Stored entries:

_ _ _ _ _ _ _

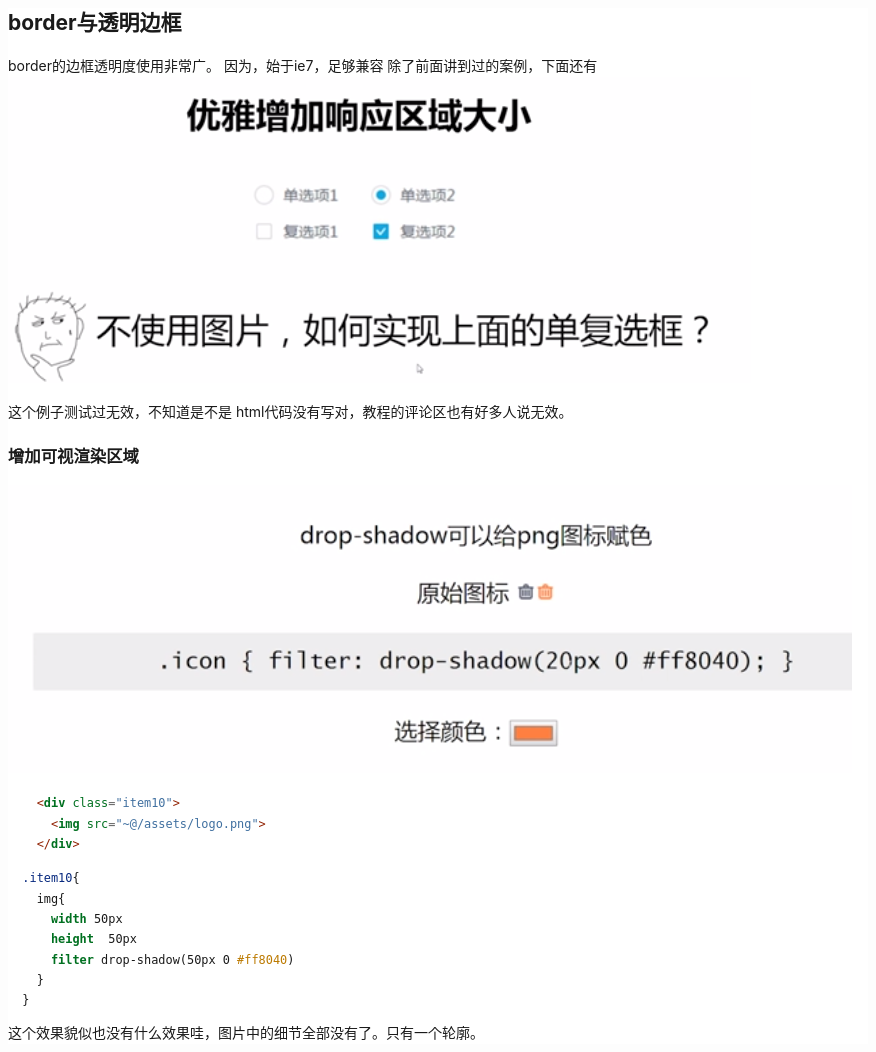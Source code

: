 ## border与透明边框
border的边框透明度使用非常广。
因为，始于ie7，足够兼容
除了前面讲到过的案例，下面还有
![](assets/border/复选框效果，且增加响应区域的大小.png)

这个例子测试过无效，不知道是不是 html代码没有写对，教程的评论区也有好多人说无效。

### 增加可视渲染区域
![](assets/border/drop-shadow可以给png图标赋色.png)
```html
    <div class="item10">
      <img src="~@/assets/logo.png">
    </div>
```
```css
  .item10{
    img{
      width 50px
      height  50px
      filter drop-shadow(50px 0 #ff8040)
    }
  }
```
这个效果貌似也没有什么效果哇，图片中的细节全部没有了。只有一个轮廓。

_ _ _ _ _ _ _

INSTRUCTIONS FOR THE TASK:
Set down every record above exactly as it stands, but skip the pictures.

FINISHED TASK:
Source code

: ## border与透明边框
border的边框透明度使用非常广。
因为，始于ie7，足够兼容
除了前面讲到过的案例，下面还有
![](assets/border/复选框效果，且增加响应区域的大小.png)

这个例子测试过无效，不知道是不是 html代码没有写对，教程的评论区也有好多人说无效。

### 增加可视渲染区域
![](assets/border/drop-shadow可以给png图标赋色.png)
```html
    <div class="item10">
      <img src="~@/assets/logo.png">
    </div>
```
```css
  .item10{
    img{
      width 50px
      height  50px
      filter drop-shadow(50px 0 #ff8040)
    }
  }
```
这个效果貌似也没有什么效果哇，图片中的细节全部没有了。只有一个轮廓。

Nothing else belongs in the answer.